Commodities / Renewable Energy Oct 27, 2011 - 08:30 AM GMT

By: Andrew_McKillop

Commodities

Best Financial Markets Analysis ArticleNot for long, of course.
Biofuels as a gimmick alternative to oil-fuelled cars wax and wane with oil prices. At times of specially high stress, that is high or fast-rising oil prices even hydrogen cars will be dredged out of the timewarp closet, to join today's real favourite - electric cars. Gimmick fuels and the cars which go with them are totally linked to the vagaries of oil prices because they all need oil to be manufactured: their media exposure soars when oil prices are high, then wanes with oil price lows, but everybody (sane) knows the simple fact: these are time wasting and money wasting gimmicks, to which we can add - with H2 Cars - they are outright lethal hydrogen bombs on wheels making Osama bin Laden totally surplus !


Anybody who cares to check oil markets over the past 10-15 days will see how well the relentless bearish fundamentals have been brushed aside by "unidentified players" to enable a riot of price growth. It is therefore no surprise that the BBC, dredging in its archives from around the year 2001, added another "1" to the date line and published this on 25 October 2011:

"The UK's first commercial hydrogen filling station has opened in Swindon. The opening of the UK's first public refuelling station for hydrogen vehicles in Swindon is part of efforts to create a "hydrogen highway" along the M4 motorway. (This is) also seen as an important step in a UK-wide scheme to make hydrogen vehicles a viable alternative to petrol-driven cars".

With well-chosen soundbytes from a mad professor explaining that hydrogen is Zero Emission and isn’t produced by Saudi Arabia or Russia, the BBC announced that H2 cars are back and confided that electric cars and hydrogen fuel cell cars do not necessarily compete with each other, any more than the diesel cars competes with gasoline fuelled cars. Yes, we can have both, and why not biofuels, also ?

BRING BACK BIOFUELS ?
Biofuels are a bad idea. This inconvenient truth is countered by using calculated amnesia, by mainstream media like BBC which supplies us the right news, and our political masters who tell us what is right (or far-right) to think. They apply the same amnesia to forget that electric cars didn't work far in the past, H2 cars didn’tt work in the recent past, and cranking up the biofuels bandwagon is only a nice use of journalists' paid time when oil prices rise: biofuels didn't work the last time oil prices rose.

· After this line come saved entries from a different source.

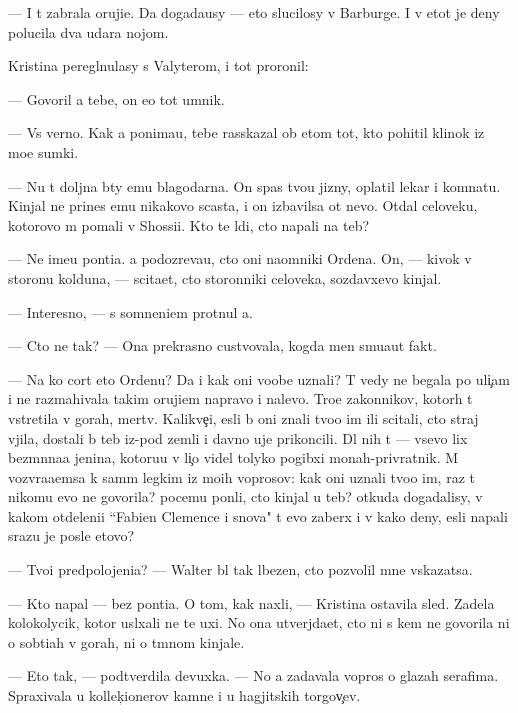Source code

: \documentclass[10pt]{book}
\begin{document}
— I t{\yi} zabrala oruji{\y}e. Da{\y} dogada{\y}usy — eto slucilosy v Barburge. I v etot je deny polucila dva udara nojom.

Kristina peregl{\ia}nulasy s Valyterom, i tot proronil:

— Govoril {\y}a tebe, on {\y}e{\x}o tot umnik.

— Vs{\e} verno. Kak {\y}a ponima{\y}u, tebe rasskazal ob etom tot, kto pohitil klinok iz mo{\y}e{\y} sumki.

— Nu t{\yi} doljna b{\yi}ty {\y}emu blagodarna. On spas tvo{\y}u jizny, oplatil lekar{\ia} i komnatu. Kinjal ne prines {\y}emu nikakovo scast{\y}a, i on izbavilsa ot nevo. Otdal celoveku, kotorovo m{\yi} po{\y}mali v Shossi{\y}i. Kto te l{\iu}di, cto napali na teb{\ia}?

— Ne ime{\y}u pon{\ia}ti{\y}a. {\Y}a podozreva{\y}u, cto oni na{\y}omniki Ordena. On, — kivok v storonu kolduna, — scita{\y}et, cto storonniki celoveka, sozdavxevo kinjal.

— Interesno, — s somneni{\y}em prot{\ia}nul {\y}a.

— Cto ne tak? — Ona prekrasno custvovala, kogda men{\ia} smu{\x}a{\y}ut fakt{\yi}.

— Na ko{\y} cort eto Ordenu? Da i kak oni voob{\x}e uznali? T{\yi} vedy ne begala po uli{\c}am i ne razmahivala takim oruji{\y}em napravo i nalevo. Tro{\y}e zakonnikov, kotor{\yi}h t{\yi} vstretila v gorah, mertv{\yi}. Kalikve{\c}i, {\y}esli b{\yi} oni znali tvo{\y}o im{\ia} ili scitali, cto straj v{\yi}jila, dostali b{\yi} teb{\ia} iz-pod zemli i davno uje prikoncili. Dl{\ia} nih t{\yi} — vsevo lix bez{\yi}m{\ia}nna{\y}a jen{\x}ina, kotoru{\y}u v li{\c}o videl tolyko pogibxi{\y} monah-privratnik. M{\yi} vozvra{\x}a{\y}emsa k sam{\yi}m legkim iz mo{\y}ih voprosov: kak oni uznali tvo{\y}o im{\ia}, raz t{\yi} nikomu {\y}evo ne govorila? pocemu pon{\ia}li, cto kinjal u teb{\ia}? otkuda dogadalisy, v kakom otdeleni{\y}i ``Fabien Clemence i s{\yi}nov{\y}a" t{\yi} {\y}evo zaber{\e}x i v kako{\y} deny, {\y}esli napali srazu je posle etovo?

— Tvo{\y}i predpolojeni{\y}a? — Walter b{\yi}l tak l{\iu}bezen, cto pozvolil mne v{\yi}skazatsa.

— Kto napal — bez pon{\ia}ti{\y}a. O tom, kak naxli, — Kristina ostavila sled{\yi}. Zadela kolokolycik, kotor{\yi}{\y} usl{\yi}xali ne te uxi. No ona utverjda{\y}et, cto ni s kem ne govorila ni o sob{\yi}ti{\y}ah v gorah, ni o t{\e}mnom kinjale.

— Eto tak, — podtverdila devuxka. — No {\y}a zadavala vopros{\yi} o glazah serafima. Spraxivala u kollek{\c}ionerov kamne{\y} i u hagjitskih torgov{\c}ev.
\end{document}
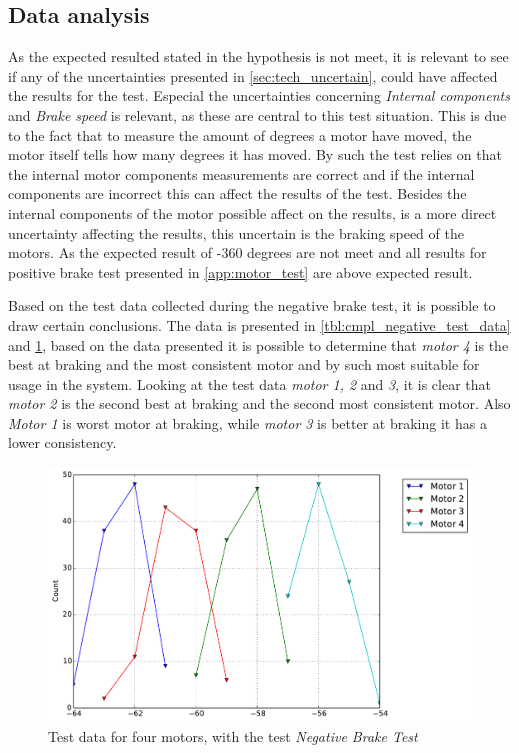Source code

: \subsection{Data analysis}
As the expected resulted stated in the hypothesis is not meet, it is relevant to see if any of the uncertainties presented in \cref{sec:tech_uncertain}, could have affected the results for the test. Especial the uncertainties concerning \emph{Internal components} and \emph{Brake speed} is relevant, as these are central to this test situation. This is due to the fact that to measure the amount of degrees a motor have moved, the motor itself tells how many degrees it has moved. By such the test relies on that the internal motor components measurements are correct and if the internal components are incorrect this can affect the results of the test. Besides the internal components of the motor possible affect on the results, is a more direct uncertainty affecting the results, this uncertain is the braking speed of the motors. As the expected result of -360 degrees are not meet and all results for positive brake test presented in \cref{app:motor_test} are above expected result.

Based on the test data collected during the negative brake test, it is possible to draw certain conclusions. The data is presented in \cref{tbl:cmpl_negative_test_data} and \cref{fig:cmp_all_negative}, based on the data presented it is possible to determine that \emph{motor 4} is the best at braking and the most consistent motor and by such most suitable for usage in the system. Looking at the test data \emph{motor 1, 2} and \emph{3}, it is clear that \emph{motor 2} is the second best at braking and the second most consistent motor. Also \emph{Motor 1} is worst motor at braking, while \emph{motor 3} is better at braking it has a lower consistency.
\begin{figure}[ht]
  \centering
  \includegraphics[scale=0.5]{graphics/test_graphs/Break_negative_lineplot.pdf}
  \caption{Test data for four motors, with the test \emph{Negative Brake Test}}
  \label{fig:cmp_all_negative}
\end{figure}

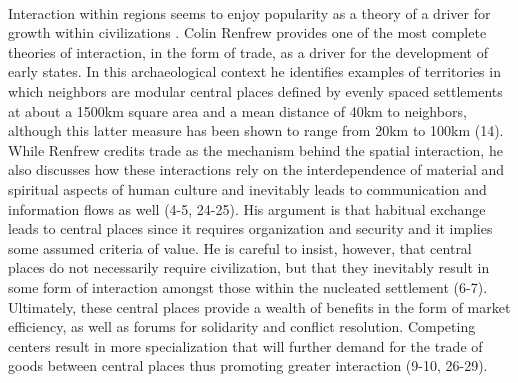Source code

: \documentclass[12pt,a4paper]{thesis}
\begin{document}
\paragraph{}
Interaction within regions seems to enjoy popularity as a theory of a driver for growth within civilizations \citetext{\citealp[226]{Kow08}; \citealp[380]{Bin83}}. Colin Renfrew \citeyearpar{Ren75} provides one of the most complete theories of interaction, in the form of trade, as a driver for the development of early states.  In this archaeological context he identifies examples of territories in which neighbors are modular central places defined  by evenly spaced settlements at about a 1500km square area and a mean distance of 40km to neighbors, although this latter measure has been shown to range from 20km to 100km (14). While Renfrew credits trade as the mechanism behind the spatial interaction, he also discusses how these interactions rely on the interdependence of material and spiritual aspects of human culture and inevitably leads to communication and information flows as well (4-5, 24-25). His argument is that habitual exchange leads to central places since it requires organization and security and it implies some assumed criteria of value. He is careful to insist, however, that central places do not necessarily require civilization, but that they inevitably result in some form of interaction amongst those within the nucleated settlement (6-7). Ultimately, these central places provide a wealth of benefits in the form of market efficiency, as well as forums for solidarity and conflict resolution.  Competing centers result in more specialization that will further demand for the trade of goods between central places thus promoting greater interaction (9-10, 26-29).
\end{document}
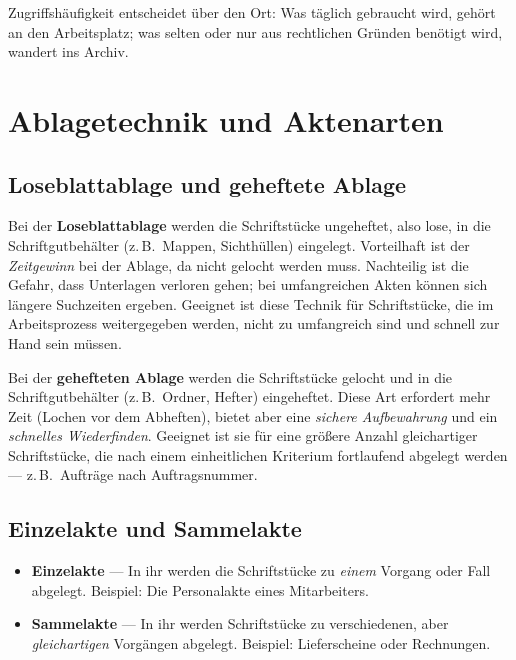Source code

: \documentclass[11pt, a4paper]{article}
\begin{document}
\begin{merksatz}
Zugriffshäufigkeit entscheidet über den Ort: Was täglich gebraucht wird, gehört an den
Arbeitsplatz; was selten oder nur aus rechtlichen Gründen benötigt wird, wandert ins
Archiv.
\end{merksatz}

\section{Ablagetechnik und Aktenarten}

\subsection{Loseblattablage und geheftete Ablage}

Bei der \textbf{Loseblattablage} werden die Schriftstücke ungeheftet, also lose, in die
Schriftgutbehälter (z.\,B.\ Mappen, Sichthüllen) eingelegt. Vorteilhaft ist der
\emph{Zeitgewinn} bei der Ablage, da nicht gelocht werden muss. Nachteilig ist die Gefahr,
dass Unterlagen verloren gehen; bei umfangreichen Akten können sich längere Suchzeiten
ergeben. Geeignet ist diese Technik für Schriftstücke, die im Arbeitsprozess
weitergegeben werden, nicht zu umfangreich sind und schnell zur Hand sein müssen.

Bei der \textbf{gehefteten Ablage} werden die Schriftstücke gelocht und in die
Schriftgutbehälter (z.\,B.\ Ordner, Hefter) eingeheftet. Diese Art erfordert mehr Zeit
(Lochen vor dem Abheften), bietet aber eine \emph{sichere Aufbewahrung} und ein
\emph{schnelles Wiederfinden}. Geeignet ist sie für eine größere Anzahl gleichartiger
Schriftstücke, die nach einem einheitlichen Kriterium fortlaufend abgelegt werden ---
z.\,B.\ Aufträge nach Auftragsnummer.

\subsection{Einzelakte und Sammelakte}

\begin{itemize}
  \item \textbf{Einzelakte} --- In ihr werden die Schriftstücke zu \emph{einem} Vorgang
    oder Fall abgelegt. Beispiel: Die Personalakte eines Mitarbeiters.
  \item \textbf{Sammelakte} --- In ihr werden Schriftstücke zu verschiedenen, aber
    \emph{gleichartigen} Vorgängen abgelegt. Beispiel: Lieferscheine oder Rechnungen.
\end{itemize}
\end{document}
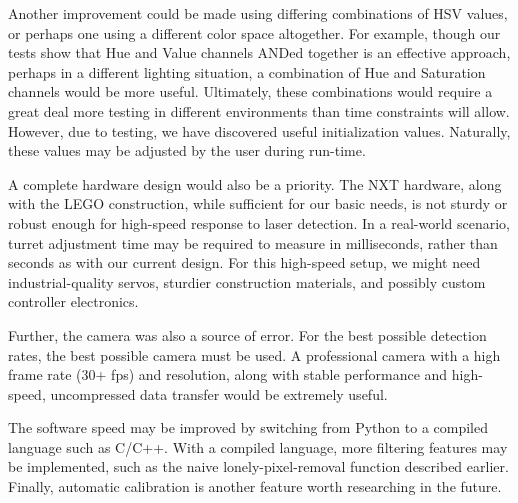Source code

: \documentclass[10pt,twocolumn,letterpaper]{article}
\begin{document}
Another improvement could be made using differing combinations of HSV values, or perhaps one using a different color space altogether.  For example, though our tests show that Hue and Value channels ANDed together is an effective approach, perhaps in a different lighting situation, a combination of Hue and Saturation channels would be more useful.  Ultimately, these combinations would require a great deal more testing in different environments than time constraints will allow.  However, due to testing, we have discovered useful initialization values.  Naturally, these values may be adjusted by the user during run-time.

A complete hardware design would also be a priority.  The NXT hardware, along with the LEGO construction, while sufficient for our basic needs, is not sturdy or robust enough for high-speed response to laser detection.  In a real-world scenario, turret adjustment time may be required to measure in milliseconds, rather than seconds as with our current design.  For this high-speed setup, we might need industrial-quality servos, sturdier construction materials, and possibly custom controller electronics.

Further, the camera was also a source of error.  For the best possible detection rates, the best possible camera must be used.  A professional camera with a high frame rate (30+ fps) and resolution, along with stable performance and high-speed, uncompressed data transfer would be extremely useful.

The software speed may be improved by switching from Python to a compiled language such as C/C++.  With a compiled language, more filtering features may be implemented, such as the naive lonely-pixel-removal function described earlier.  Finally, automatic calibration is another feature worth researching in the future.

{\small


}
\end{document}
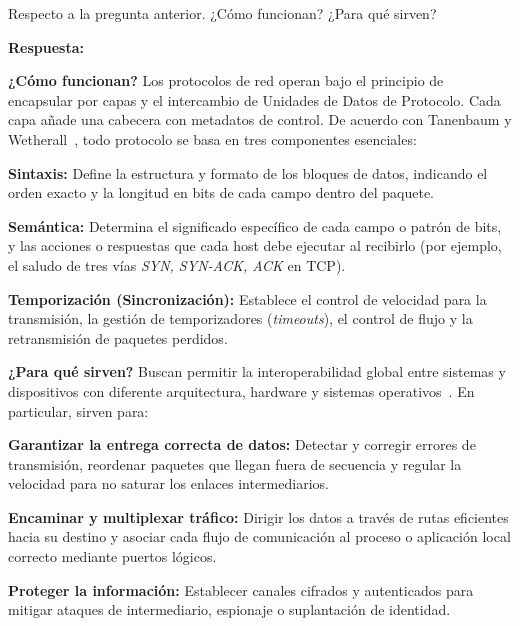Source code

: Respecto a la pregunta anterior. ¿Cómo funcionan? ¿Para qué sirven?

\textbf{Respuesta:}

\textbf{¿Cómo funcionan?}
Los protocolos de red operan bajo el principio de encapsular por capas y el intercambio de Unidades de Datos de Protocolo. Cada capa añade una cabecera con metadatos de control. De acuerdo con Tanenbaum y Wetherall~\cite{tanenbaum_redes}, todo protocolo se basa en tres componentes esenciales:
\begin{enumerateColor}
    \item \textbf{Sintaxis:} Define la estructura y formato de los bloques de datos, indicando el orden exacto y la longitud en bits de cada campo dentro del paquete.
    \item \textbf{Semántica:} Determina el significado específico de cada campo o patrón de bits, y las acciones o respuestas que cada host debe ejecutar al recibirlo (por ejemplo, el saludo de tres vías \textit{SYN, SYN-ACK, ACK} en TCP).
    \item \textbf{Temporización (Sincronización):} Establece el control de velocidad para la transmisión, la gestión de temporizadores (\textit{timeouts}), el control de flujo y la retransmisión de paquetes perdidos.
\end{enumerateColor}

\textbf{¿Para qué sirven?}
Buscan permitir la interoperabilidad global entre sistemas y dispositivos con diferente arquitectura, hardware y sistemas operativos~\cite{rfc1122_comm_layers}. En particular, sirven para:
\begin{itemizeColor}
    \item \textbf{Garantizar la entrega correcta de datos:} Detectar y corregir errores de transmisión, reordenar paquetes que llegan fuera de secuencia y regular la velocidad para no saturar los enlaces intermediarios.
    \item \textbf{Encaminar y multiplexar tráfico:} Dirigir los datos a través de rutas eficientes hacia su destino y asociar cada flujo de comunicación al proceso o aplicación local correcto mediante puertos lógicos.
    \item \textbf{Proteger la información:} Establecer canales cifrados y autenticados para mitigar ataques de intermediario, espionaje o suplantación de identidad.
\end{itemizeColor}

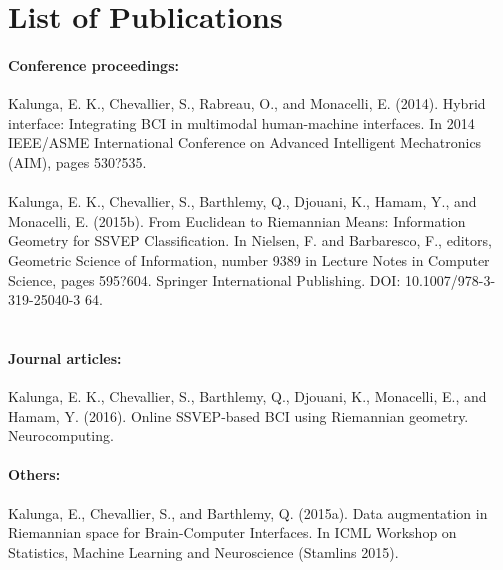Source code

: 
\chapter*{List of Publications}
\label{chap:publications}

\subsubsection*{Conference proceedings:}

Kalunga, E. K., Chevallier, S., Rabreau, O., and Monacelli, E. (2014). 
Hybrid interface: Integrating BCI in multimodal human-machine interfaces. 
In 2014 IEEE/ASME International Conference on Advanced Intelligent Mechatronics (AIM), pages 530?535. \\ \\
Kalunga, E. K., Chevallier, S., Barthlemy, Q., Djouani, K., Hamam, Y., and
Monacelli, E. (2015b). From Euclidean to Riemannian Means: Information
Geometry for SSVEP Classification. In Nielsen, F. and Barbaresco, F.,
editors, Geometric Science of Information, number 9389 in Lecture Notes in
Computer Science, pages 595?604. Springer International Publishing. DOI:
10.1007/978-3-319-25040-3 64. \\ \\

\subsubsection*{Journal articles:}
Kalunga, E. K., Chevallier, S., Barthlemy, Q., Djouani, K., Monacelli, E., and
Hamam, Y. (2016). Online SSVEP-based BCI using Riemannian geometry.
Neurocomputing.

\subsubsection*{Others:}
Kalunga, E., Chevallier, S., and Barthlemy, Q. (2015a). Data augmentation
in Riemannian space for Brain-Computer Interfaces. In ICML Workshop on
Statistics, Machine Learning and Neuroscience (Stamlins 2015).\\ \\
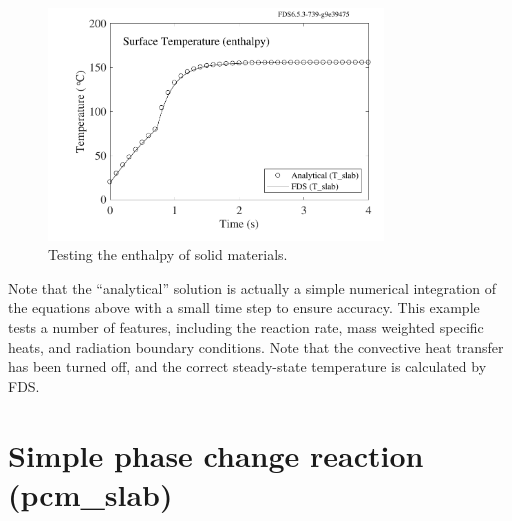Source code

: \documentclass[11pt]{book}
\begin{document}
\begin{figure}[ht]
\begin{center}
\includegraphics[width=3.5in]{SCRIPT_FIGURES/enthalpy}
\end{center}
\caption[The {\bf enthalpy} test case.]{Testing the enthalpy of solid materials.}
\label{enthalpy}
\end{figure}

\noindent
Note that the ``analytical'' solution is actually a simple numerical integration of the equations above with a small time step to ensure accuracy.
This example tests a number of features, including the reaction rate, mass weighted specific heats, and radiation boundary conditions. Note that the
convective heat transfer has been turned off, and the correct steady-state temperature is calculated by FDS.

\clearpage


\section{Simple phase change reaction (\texorpdfstring{{\bf pcm\_slab}}{pcm\_slab})}
\end{document}

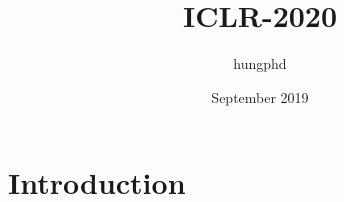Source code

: \documentclass{article}
\title{ICLR-2020}
\author{hungphd }
\date{September 2019}
\begin{document}
\maketitle

\section{Introduction}
\end{document}
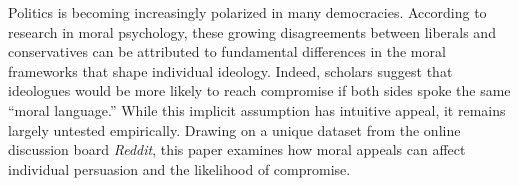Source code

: Politics is becoming increasingly polarized in many democracies. According to research in moral psychology, these growing disagreements between liberals and conservatives can be attributed to fundamental differences in the moral frameworks that shape individual ideology. Indeed, scholars suggest that ideologues would be more likely to reach compromise if both sides spoke the same ``moral language.'' While this implicit assumption has intuitive appeal, it remains largely untested empirically. Drawing on a unique dataset from the online discussion board \emph{Reddit}, this paper examines how moral appeals can affect individual persuasion and the likelihood of compromise. %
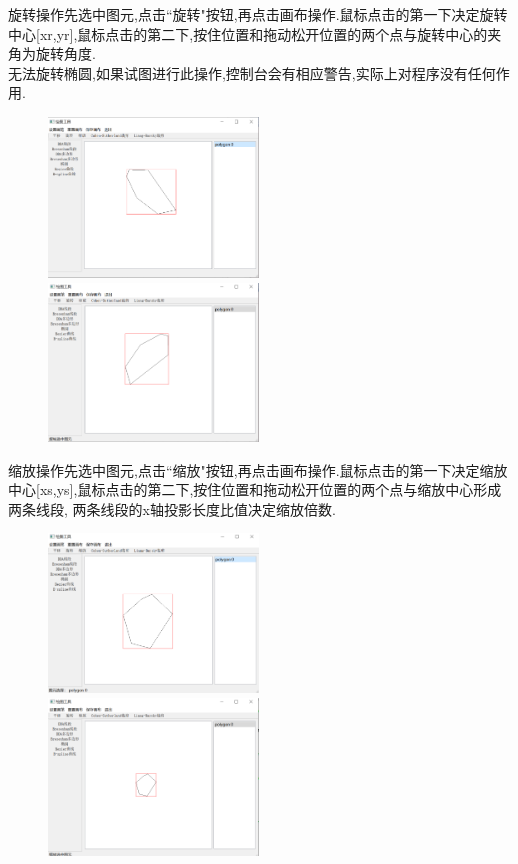 \documentclass[a4paper,UTF8]{article}
\theoremstyle{definition}
\begin{document}
旋转操作先选中图元,点击``旋转"按钮,再点击画布操作.鼠标点击的第一下决定旋转中心[xr,yr],鼠标点击的第二下,按住位置和拖动松开位置的两个点与旋转中心的夹角为旋转角度.\\
\indent 无法旋转椭圆,如果试图进行此操作,控制台会有相应警告,实际上对程序没有任何作用.
\begin{figure}[H]
	\centering
	\begin{minipage}[t]{0.5\linewidth}
		\includegraphics[width=2.2in]{rotate1.png}
	\end{minipage}%
	\begin{minipage}[t]{0.5\linewidth}
		\includegraphics[width=2.2in]{rotate2.png}
	\end{minipage}
\end{figure}
缩放操作先选中图元,点击``缩放"按钮,再点击画布操作.鼠标点击的第一下决定缩放中心[xs,ys],鼠标点击的第二下,按住位置和拖动松开位置的两个点与缩放中心形成两条线段, 两条线段的x轴投影长度比值决定缩放倍数.
\begin{figure}[H]
	\centering
	\begin{minipage}[t]{0.5\linewidth}
		\includegraphics[width=2.2in]{scale1.png}
	\end{minipage}%
	\begin{minipage}[t]{0.5\linewidth}
		\includegraphics[width=2.2in]{scale2.png}
	\end{minipage}
\end{figure}
\end{document}
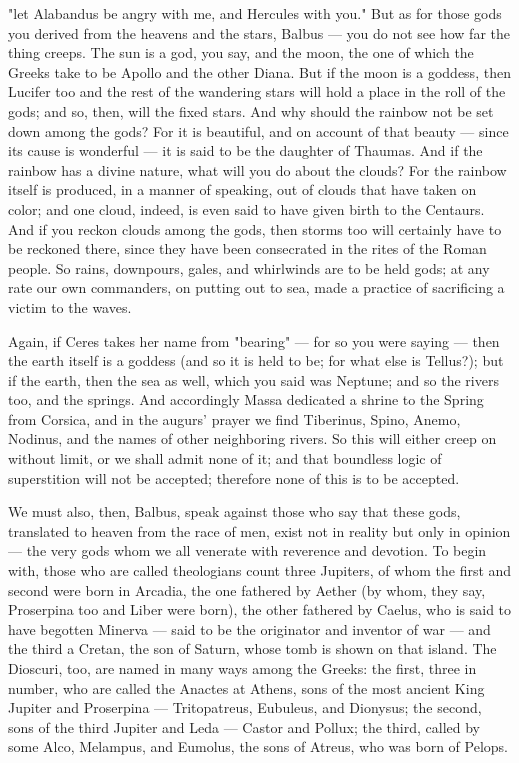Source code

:  "let Alabandus be angry with me, and Hercules with you." But as for those gods you derived from the heavens and the stars, Balbus — you do not see how far the thing creeps. The sun is a god, you say, and the moon, the one of which the Greeks take to be Apollo and the other Diana. But if the moon is a goddess, then Lucifer too and the rest of the wandering stars will hold a place in the roll of the gods; and so, then, will the fixed stars. And why should the rainbow not be set down among the gods? For it is beautiful, and on account of that beauty — since its cause is wonderful — it is said to be the daughter of Thaumas. And if the rainbow has a divine nature, what will you do about the clouds? For the rainbow itself is produced, in a manner of speaking, out of clouds that have taken on color; and one cloud, indeed, is even said to have given birth to the Centaurs. And if you reckon clouds among the gods, then storms too will certainly have to be reckoned there, since they have been consecrated in the rites of the Roman people. So rains, downpours, gales, and whirlwinds are to be held gods; at any rate our own commanders, on putting out to sea, made a practice of sacrificing a victim to the waves.

 Again, if Ceres takes her name from "bearing" — for so you were saying — then the earth itself is a goddess (and so it is held to be; for what else is Tellus?); but if the earth, then the sea as well, which you said was Neptune; and so the rivers too, and the springs. And accordingly Massa dedicated a shrine to the Spring from Corsica, and in the augurs' prayer we find Tiberinus, Spino, Anemo, Nodinus, and the names of other neighboring rivers. So this will either creep on without limit, or we shall admit none of it; and that boundless logic of superstition will not be accepted; therefore none of this is to be accepted.

 We must also, then, Balbus, speak against those who say that these gods, translated to heaven from the race of men, exist not in reality but only in opinion — the very gods whom we all venerate with reverence and devotion. To begin with, those who are called theologians count three Jupiters, of whom the first and second were born in Arcadia, the one fathered by Aether (by whom, they say, Proserpina too and Liber were born), the other fathered by Caelus, who is said to have begotten Minerva — said to be the originator and inventor of war — and the third a Cretan, the son of Saturn, whose tomb is shown on that island. The Dioscuri, too, are named in many ways among the Greeks: the first, three in number, who are called the Anactes at Athens, sons of the most ancient King Jupiter and Proserpina — Tritopatreus, Eubuleus, and Dionysus; the second, sons of the third Jupiter and Leda — Castor and Pollux; the third, called by some Alco, Melampus, and Eumolus, the sons of Atreus, who was born of Pelops.

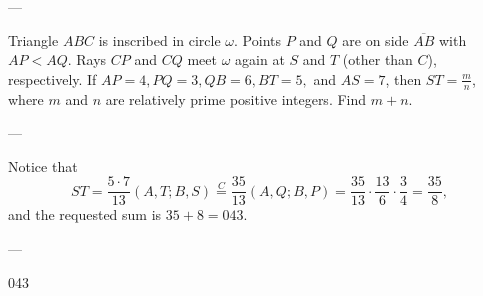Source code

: 
---

Triangle $ABC$ is inscribed in circle $\omega$. Points $P$ and $Q$ are on side $\overline{AB}$ with $AP<AQ$. Rays $CP$ and $CQ$ meet $\omega$ again at $S$ and $T$ (other than $C$), respectively. If $AP=4,PQ=3,QB=6,BT=5,$ and $AS=7$, then $ST=\tfrac{m}{n}$, where $m$ and $n$ are relatively prime positive integers. Find $m+n$.

---

Notice that \[ST=\frac{5\cdot 7}{13}(A,T;B,S)\stackrel{C}{=}\frac{35}{13}(A,Q;B,P)=\frac{35}{13}\cdot\frac{13}6\cdot\frac34=\frac{35}8,\]
and the requested sum is $35+8=043$.

---

043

Sugar and maize alcohol car fuels were well known in wartime, and rapidly abandoned after.  Brazilian sugarcane ethanol fuel was a major hope for several years after the 1973 Oil Shock, but was then trimmed back almost to nothing, in a strict tradeoff of sugar exported as sugar, or used to make fuel to substitute imported oil. In any case Brazil is now a fast growing oil producer.

Producing biofuels (on a global basis over 65% produced by Brazil and the USA) surely gulps in huge amounts of food crops, and surely drives up food prices without saving much petroleum: US corn ethanol fuel production took nearly 40% of America's total maize crop in 2010. If approximately two-to-three times the present total agricultural surface area of the US was planted with fuel maize and fuel soy, this could substitute the USA's entire present gasoline demand with fuel alcohol, and diesel fuel demand with soybean oil biodiesel. However, Americans may prefer to eat - people can be strange when asked to choose between not eating, and producing high priced oil saving fuels.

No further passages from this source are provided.